- _To do_: Write the records below out again exactly as given, with no images.

»»

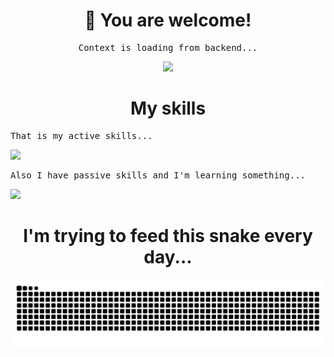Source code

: <div align="center">
	<h1>🫡 You are welcome!</h1>
	<pre>Context is loading from backend...</pre>
</div>

<div align="center">
	<img src="https://i.giphy.com/rY93u9tQbybks.webp" />
</div>

<div align="center">
	<h1>My skills</h1>
</div>

<pre>That is my active skills...</pre>
  
<img src="https://skillicons.dev/icons?i=vim,php,laravel,git,postgres,redis,py,rabbitmq&theme=light" />

<pre>Also I have passive skills and I'm learning something...</pre>

<img src="https://skillicons.dev/icons?i=javascript,mysql,sklearn,linux,bash&theme=light" />

<div align="center">
	<h1>I'm trying to feed this snake every day...</h1>
</div>

<img src="https://raw.githubusercontent.com/usmonaliyev99/usmonaliyev99/output/snake.svg" alt="Snake animation" />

««

- _Output_:
Source code

: <div align="center">
	<h1>🫡 You are welcome!</h1>
	<pre>Context is loading from backend...</pre>
</div>

<div align="center">
	<img src="https://i.giphy.com/rY93u9tQbybks.webp" />
</div>

<div align="center">
	<h1>My skills</h1>
</div>

<pre>That is my active skills...</pre>
  
<img src="https://skillicons.dev/icons?i=vim,php,laravel,git,postgres,redis,py,rabbitmq&theme=light" />

<pre>Also I have passive skills and I'm learning something...</pre>

<img src="https://skillicons.dev/icons?i=javascript,mysql,sklearn,linux,bash&theme=light" />

<div align="center">
	<h1>I'm trying to feed this snake every day...</h1>
</div>

<img src="https://raw.githubusercontent.com/usmonaliyev99/usmonaliyev99/output/snake.svg" alt="Snake animation" />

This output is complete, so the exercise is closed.